Is Fisher overestimating the variance here?

Question

[NB: the title of this post used to be "Please help me decipher Fisher on ANOVA". I've edited the question to make it more focused, and modified the title accordingly.]

Since anything written by R. A. Fisher seems to be fertile ground for misunderstanding, I will quote him at length.

At the beginning of ch VII ("Intraclass correlations and the analysis of variance"), on pp. 213-214 of his Statistical methods for research workers (1973, 14th ed. rev. & enl.), Fisher writes:

If we have measurements of $n^\prime$ pairs of brothers, we may ascertain the correlation between brothers in two slightly different ways. In the first place we may divide the brothers into two classes, as for instance elder brother and younger brother, and find the correlation between these two classes exactly as we do with parent and child. If we proceed in this manner we shall find the mean of the measurements of the elder brothers, and separately that of the younger brothers. Equally the standard deviations about the mean are found separately for the two classes. The correlation so obtained, being that between two classes of measurements, is termed for distinctness an interclass correlation. Such a procedure would be imperative if the quantities to be correlated were, for example, the ages, or some characteristic sensibly dependent upon age, at a fixed date. On the other hand, we may not know, in each case, which measurement belongs to the elder and which to the younger brother, or, such a distinction may be quite irrelevant to our purpose ; in these cases it is usual to use a common mean derived from all the measurements, and a common standard deviation about that mean. If $x_1,\; {x^\prime}_{\!1}; \;\; x_2,\;{x^\prime}_{\!2}; \;\; \cdots ;\;\;x_{n^\prime},\;{x^\prime}_{\!n^\prime}$ are the pairs of measurements given, we calculate $$\begin{array} & & \\ \overline{x} & = & \frac{1}{2n^\prime} \mathrm{S}(x + x^\prime), \\ s^2 & = & \frac{1}{2n}\{\mathrm{S}(x - \overline{x})^2 + \mathrm{S}(x^\prime - \overline{x})^2 \}, \\ r & = & \frac{1}{ns^2} \mathrm{S}\{(x-\overline{x})(x^\prime - \overline{x})\}. \end{array}$$ When this is done, $r$ is distinguished as an intraclass correlation, since we have treated all the brothers as belonging to the same class, and having the same mean and standard deviation. (…)

(I've made the point to reproduce Fisher's words, punctuation, typography, and notation exactly.
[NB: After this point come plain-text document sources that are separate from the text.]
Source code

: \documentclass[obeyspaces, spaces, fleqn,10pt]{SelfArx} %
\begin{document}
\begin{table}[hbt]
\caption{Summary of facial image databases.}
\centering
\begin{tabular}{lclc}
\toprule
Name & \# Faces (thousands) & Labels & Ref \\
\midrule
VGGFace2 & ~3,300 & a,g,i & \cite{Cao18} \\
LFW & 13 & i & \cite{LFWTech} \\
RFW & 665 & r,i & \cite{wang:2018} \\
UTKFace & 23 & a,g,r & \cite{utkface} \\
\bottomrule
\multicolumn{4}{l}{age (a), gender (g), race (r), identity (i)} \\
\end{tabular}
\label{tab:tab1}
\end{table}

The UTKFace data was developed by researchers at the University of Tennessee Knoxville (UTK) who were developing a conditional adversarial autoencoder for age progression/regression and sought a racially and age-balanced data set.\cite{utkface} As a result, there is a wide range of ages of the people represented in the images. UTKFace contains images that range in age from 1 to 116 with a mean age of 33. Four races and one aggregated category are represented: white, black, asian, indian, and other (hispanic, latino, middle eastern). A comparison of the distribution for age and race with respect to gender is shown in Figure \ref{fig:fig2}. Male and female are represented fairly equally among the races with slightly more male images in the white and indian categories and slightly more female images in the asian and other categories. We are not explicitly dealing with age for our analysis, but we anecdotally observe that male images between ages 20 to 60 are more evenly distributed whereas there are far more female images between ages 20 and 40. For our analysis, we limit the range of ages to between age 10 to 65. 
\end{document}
You may take this to mean that a "sic" applies to the entire passage quoted above, including all the mathematical expressions.)

If I were to attempt to interpret these expressions using more modern notation (and displaying a modicum of elementary courtesy towards the reader), I'd write

$$\begin{array} & & \\ \overline{x} & = & \frac{1}{2n^\prime} \sum_{i=1}^{n^\prime}(x_i + {x^\prime}_{\!i}), \\ s^2 & = & \frac{1}{2n} \left\{ \sum_{i=1}^{n^\prime}(x_i - \overline{x})^2 + \sum_{i=1}^{n^\prime}({x^\prime}_{\!i} - \overline{x})^2 \right\}, \\ r & = & \frac{1}{ns^2} \sum_{i=1}^{n^\prime}(x_i-\overline{x})({x^\prime}_{\!i} - \overline{x}). \end{array}$$

Now, if we assume that $n = n^\prime - 1$, then the last two definitions become

$$\begin{array} & & \\ s^2 & = & \frac{1}{2n^\prime - 2} \left\{ \sum_{i=1}^{n^\prime}(x_i - \overline{x})^2 + \sum_{i=1}^{n^\prime}({x^\prime}_{\!i} - \overline{x})^2 \right\}, \\ r & = & \frac{1}{(n^\prime - 1)s^2} \sum_{i=1}^{n^\prime}(x_i-\overline{x})({x^\prime}_{\!i} - \overline{x}). \end{array}$$

In this form, the definition of $r$ matches that of a sample correlation coefficient for the case in which both variables have the same estimated mean $\overline{x}$ and estimated variance $s^2$.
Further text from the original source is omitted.